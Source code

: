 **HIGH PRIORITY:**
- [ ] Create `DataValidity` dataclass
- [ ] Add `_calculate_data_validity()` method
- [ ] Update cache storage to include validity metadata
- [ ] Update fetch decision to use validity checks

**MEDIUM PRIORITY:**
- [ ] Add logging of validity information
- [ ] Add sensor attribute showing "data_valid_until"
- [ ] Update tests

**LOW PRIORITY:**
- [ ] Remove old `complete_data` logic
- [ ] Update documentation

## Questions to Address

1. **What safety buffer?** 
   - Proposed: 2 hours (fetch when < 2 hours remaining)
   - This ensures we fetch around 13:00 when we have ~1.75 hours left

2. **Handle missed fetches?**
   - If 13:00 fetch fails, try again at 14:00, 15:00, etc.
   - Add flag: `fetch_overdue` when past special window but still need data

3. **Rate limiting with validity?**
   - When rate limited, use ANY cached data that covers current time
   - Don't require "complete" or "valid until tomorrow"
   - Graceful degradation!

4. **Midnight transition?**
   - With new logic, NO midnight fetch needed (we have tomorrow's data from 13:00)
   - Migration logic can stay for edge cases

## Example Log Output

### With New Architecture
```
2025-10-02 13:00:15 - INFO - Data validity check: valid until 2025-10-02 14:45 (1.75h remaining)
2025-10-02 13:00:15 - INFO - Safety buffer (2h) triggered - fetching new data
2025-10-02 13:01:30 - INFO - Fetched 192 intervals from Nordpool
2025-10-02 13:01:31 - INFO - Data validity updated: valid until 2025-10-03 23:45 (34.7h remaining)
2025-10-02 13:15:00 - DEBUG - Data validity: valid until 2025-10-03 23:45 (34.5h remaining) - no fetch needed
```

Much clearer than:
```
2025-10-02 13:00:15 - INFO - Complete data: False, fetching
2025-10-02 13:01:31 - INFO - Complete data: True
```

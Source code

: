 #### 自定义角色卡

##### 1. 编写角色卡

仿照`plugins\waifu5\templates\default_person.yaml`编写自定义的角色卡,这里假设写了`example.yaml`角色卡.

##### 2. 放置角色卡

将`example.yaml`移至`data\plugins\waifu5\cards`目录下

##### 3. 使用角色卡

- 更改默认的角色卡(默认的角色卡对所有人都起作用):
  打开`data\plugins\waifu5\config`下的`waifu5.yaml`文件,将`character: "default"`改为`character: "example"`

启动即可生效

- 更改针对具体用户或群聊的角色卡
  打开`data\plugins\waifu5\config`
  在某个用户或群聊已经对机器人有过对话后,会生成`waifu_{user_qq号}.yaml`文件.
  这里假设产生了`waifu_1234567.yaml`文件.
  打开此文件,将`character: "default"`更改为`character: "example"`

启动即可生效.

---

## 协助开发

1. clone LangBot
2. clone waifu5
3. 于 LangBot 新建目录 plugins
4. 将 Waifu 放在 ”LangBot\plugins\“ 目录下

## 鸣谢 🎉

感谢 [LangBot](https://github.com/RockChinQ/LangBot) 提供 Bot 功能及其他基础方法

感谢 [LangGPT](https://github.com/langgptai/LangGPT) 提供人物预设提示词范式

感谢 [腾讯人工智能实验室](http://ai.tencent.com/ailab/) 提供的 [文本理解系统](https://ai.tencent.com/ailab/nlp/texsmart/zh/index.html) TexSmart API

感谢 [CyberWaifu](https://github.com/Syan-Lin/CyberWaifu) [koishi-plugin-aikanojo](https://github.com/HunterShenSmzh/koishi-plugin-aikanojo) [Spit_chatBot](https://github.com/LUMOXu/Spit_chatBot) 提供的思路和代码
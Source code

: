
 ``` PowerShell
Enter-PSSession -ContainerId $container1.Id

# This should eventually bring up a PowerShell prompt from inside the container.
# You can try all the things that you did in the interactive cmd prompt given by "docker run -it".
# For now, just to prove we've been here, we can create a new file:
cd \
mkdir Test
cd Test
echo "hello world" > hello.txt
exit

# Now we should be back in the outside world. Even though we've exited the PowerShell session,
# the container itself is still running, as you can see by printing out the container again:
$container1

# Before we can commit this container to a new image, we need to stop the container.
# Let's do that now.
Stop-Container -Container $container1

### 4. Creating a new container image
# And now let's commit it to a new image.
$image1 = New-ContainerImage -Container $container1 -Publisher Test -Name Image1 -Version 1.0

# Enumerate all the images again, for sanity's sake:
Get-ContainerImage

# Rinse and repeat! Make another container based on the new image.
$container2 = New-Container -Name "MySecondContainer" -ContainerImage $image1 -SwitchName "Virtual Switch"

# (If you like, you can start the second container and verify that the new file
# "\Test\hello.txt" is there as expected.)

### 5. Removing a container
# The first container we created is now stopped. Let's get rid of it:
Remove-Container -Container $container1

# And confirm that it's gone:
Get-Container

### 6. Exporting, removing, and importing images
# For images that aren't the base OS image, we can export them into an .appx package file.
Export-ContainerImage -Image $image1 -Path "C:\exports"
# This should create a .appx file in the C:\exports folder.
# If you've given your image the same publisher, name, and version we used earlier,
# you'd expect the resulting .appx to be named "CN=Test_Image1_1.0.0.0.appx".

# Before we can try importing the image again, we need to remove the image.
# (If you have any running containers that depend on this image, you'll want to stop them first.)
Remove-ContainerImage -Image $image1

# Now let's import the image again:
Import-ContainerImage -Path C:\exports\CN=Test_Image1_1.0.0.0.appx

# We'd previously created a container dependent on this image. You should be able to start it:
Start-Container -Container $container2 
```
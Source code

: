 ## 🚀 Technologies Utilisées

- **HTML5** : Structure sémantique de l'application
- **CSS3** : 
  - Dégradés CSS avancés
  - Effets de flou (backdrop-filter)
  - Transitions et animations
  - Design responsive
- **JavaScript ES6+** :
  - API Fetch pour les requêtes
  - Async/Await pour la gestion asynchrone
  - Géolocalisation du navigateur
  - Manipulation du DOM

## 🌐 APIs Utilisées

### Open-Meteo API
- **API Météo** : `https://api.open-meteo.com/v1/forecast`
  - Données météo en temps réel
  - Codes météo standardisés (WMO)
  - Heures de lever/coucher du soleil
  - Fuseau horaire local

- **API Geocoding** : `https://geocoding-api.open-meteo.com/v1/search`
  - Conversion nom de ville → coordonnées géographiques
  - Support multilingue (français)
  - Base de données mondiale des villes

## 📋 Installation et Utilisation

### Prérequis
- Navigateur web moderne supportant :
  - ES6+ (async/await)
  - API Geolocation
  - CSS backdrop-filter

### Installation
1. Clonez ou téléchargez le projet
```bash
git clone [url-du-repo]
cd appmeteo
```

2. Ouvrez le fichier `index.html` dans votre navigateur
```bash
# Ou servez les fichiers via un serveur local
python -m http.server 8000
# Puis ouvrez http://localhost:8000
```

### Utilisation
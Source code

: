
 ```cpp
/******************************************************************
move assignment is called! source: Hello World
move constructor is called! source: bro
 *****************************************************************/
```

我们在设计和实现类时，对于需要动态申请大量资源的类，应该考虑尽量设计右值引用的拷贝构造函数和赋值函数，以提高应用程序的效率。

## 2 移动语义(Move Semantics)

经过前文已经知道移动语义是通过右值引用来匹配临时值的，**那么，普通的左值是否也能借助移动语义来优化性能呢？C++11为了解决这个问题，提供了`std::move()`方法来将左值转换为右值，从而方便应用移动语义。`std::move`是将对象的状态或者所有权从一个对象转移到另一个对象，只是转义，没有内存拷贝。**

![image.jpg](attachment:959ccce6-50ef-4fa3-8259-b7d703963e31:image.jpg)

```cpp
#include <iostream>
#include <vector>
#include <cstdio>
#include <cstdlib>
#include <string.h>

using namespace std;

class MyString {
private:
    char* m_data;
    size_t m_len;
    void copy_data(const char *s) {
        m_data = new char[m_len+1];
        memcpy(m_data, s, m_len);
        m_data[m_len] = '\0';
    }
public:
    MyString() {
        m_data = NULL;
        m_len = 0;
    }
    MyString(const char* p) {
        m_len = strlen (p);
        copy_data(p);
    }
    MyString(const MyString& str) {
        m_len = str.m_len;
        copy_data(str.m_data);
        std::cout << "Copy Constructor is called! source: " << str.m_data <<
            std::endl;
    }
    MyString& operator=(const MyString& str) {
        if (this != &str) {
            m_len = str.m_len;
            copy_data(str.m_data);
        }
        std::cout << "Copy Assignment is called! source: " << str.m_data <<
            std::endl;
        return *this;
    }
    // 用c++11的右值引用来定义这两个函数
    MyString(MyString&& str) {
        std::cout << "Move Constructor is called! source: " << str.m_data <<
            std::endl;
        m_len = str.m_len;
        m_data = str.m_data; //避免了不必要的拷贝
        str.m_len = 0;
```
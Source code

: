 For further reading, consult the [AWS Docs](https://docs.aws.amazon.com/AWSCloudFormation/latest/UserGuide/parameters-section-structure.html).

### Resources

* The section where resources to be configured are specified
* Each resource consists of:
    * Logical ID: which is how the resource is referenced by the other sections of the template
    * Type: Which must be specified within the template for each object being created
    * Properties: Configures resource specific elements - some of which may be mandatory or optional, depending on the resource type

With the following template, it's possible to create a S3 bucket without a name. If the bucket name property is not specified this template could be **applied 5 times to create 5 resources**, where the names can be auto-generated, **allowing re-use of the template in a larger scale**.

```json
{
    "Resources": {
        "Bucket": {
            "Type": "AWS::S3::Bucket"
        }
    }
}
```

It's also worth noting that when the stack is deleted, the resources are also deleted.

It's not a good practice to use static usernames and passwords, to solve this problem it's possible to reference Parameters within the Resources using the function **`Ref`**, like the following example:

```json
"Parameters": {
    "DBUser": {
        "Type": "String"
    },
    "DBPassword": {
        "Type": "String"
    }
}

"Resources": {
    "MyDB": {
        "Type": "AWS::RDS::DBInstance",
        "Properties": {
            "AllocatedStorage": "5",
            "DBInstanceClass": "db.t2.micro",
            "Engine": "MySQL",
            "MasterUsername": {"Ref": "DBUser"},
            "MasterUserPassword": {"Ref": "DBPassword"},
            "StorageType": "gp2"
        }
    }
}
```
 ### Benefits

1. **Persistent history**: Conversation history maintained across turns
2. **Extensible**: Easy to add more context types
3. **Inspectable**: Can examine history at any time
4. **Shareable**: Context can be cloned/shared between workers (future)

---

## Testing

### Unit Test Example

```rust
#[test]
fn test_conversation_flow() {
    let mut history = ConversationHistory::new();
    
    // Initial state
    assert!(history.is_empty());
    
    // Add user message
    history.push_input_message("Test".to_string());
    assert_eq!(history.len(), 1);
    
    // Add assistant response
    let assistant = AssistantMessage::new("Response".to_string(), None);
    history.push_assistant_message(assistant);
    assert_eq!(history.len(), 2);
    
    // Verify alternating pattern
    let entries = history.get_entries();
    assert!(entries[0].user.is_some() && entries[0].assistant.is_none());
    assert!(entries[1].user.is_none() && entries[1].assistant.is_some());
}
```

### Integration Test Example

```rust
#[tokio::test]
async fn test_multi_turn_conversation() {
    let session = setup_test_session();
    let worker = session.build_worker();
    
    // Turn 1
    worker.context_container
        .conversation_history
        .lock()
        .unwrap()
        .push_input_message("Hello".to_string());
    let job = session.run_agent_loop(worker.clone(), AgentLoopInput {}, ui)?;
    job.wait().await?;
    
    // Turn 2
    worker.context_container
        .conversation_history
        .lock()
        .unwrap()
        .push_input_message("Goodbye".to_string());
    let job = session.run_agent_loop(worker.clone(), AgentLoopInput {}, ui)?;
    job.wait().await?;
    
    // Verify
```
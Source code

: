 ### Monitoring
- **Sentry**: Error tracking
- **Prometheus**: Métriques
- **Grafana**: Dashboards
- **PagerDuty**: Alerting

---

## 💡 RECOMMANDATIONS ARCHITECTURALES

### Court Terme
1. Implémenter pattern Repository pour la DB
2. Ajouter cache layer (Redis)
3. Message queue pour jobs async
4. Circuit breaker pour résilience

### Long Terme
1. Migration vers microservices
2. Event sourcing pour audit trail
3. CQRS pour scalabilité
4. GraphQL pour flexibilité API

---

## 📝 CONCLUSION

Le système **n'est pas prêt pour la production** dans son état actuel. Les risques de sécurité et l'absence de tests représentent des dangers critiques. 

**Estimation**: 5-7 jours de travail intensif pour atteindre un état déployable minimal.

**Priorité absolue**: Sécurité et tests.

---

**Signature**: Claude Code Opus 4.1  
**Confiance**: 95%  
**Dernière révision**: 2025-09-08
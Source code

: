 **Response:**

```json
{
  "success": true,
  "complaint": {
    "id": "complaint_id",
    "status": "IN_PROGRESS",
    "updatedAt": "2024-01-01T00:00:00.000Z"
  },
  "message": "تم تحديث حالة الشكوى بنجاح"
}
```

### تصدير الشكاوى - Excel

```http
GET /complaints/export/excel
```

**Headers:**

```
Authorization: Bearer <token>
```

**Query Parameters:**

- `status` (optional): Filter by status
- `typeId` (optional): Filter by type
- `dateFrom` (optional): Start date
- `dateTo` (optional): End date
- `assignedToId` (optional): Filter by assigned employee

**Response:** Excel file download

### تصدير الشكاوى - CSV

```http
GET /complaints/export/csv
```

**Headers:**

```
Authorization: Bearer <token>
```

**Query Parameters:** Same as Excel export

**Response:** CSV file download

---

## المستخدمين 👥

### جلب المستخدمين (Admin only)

##############################

Task directions:
Through the line that holds "- With new logic, NO", repeat the material above exactly, starting at its first line.

Problem solution:
Source code

: **HIGH PRIORITY:**
- [ ] Create `DataValidity` dataclass
- [ ] Add `_calculate_data_validity()` method
- [ ] Update cache storage to include validity metadata
- [ ] Update fetch decision to use validity checks

**MEDIUM PRIORITY:**
- [ ] Add logging of validity information
- [ ] Add sensor attribute showing "data_valid_until"
- [ ] Update tests

**LOW PRIORITY:**
- [ ] Remove old `complete_data` logic
- [ ] Update documentation

## Questions to Address

1. **What safety buffer?** 
   - Proposed: 2 hours (fetch when < 2 hours remaining)
   - This ensures we fetch around 13:00 when we have ~1.75 hours left

2. **Handle missed fetches?**
   - If 13:00 fetch fails, try again at 14:00, 15:00, etc.
   - Add flag: `fetch_overdue` when past special window but still need data

3. **Rate limiting with validity?**
   - When rate limited, use ANY cached data that covers current time
   - Don't require "complete" or "valid until tomorrow"
   - Graceful degradation!

4. **Midnight transition?**
   - With new logic, NO midnight fetch needed (we have tomorrow's data from 13:00)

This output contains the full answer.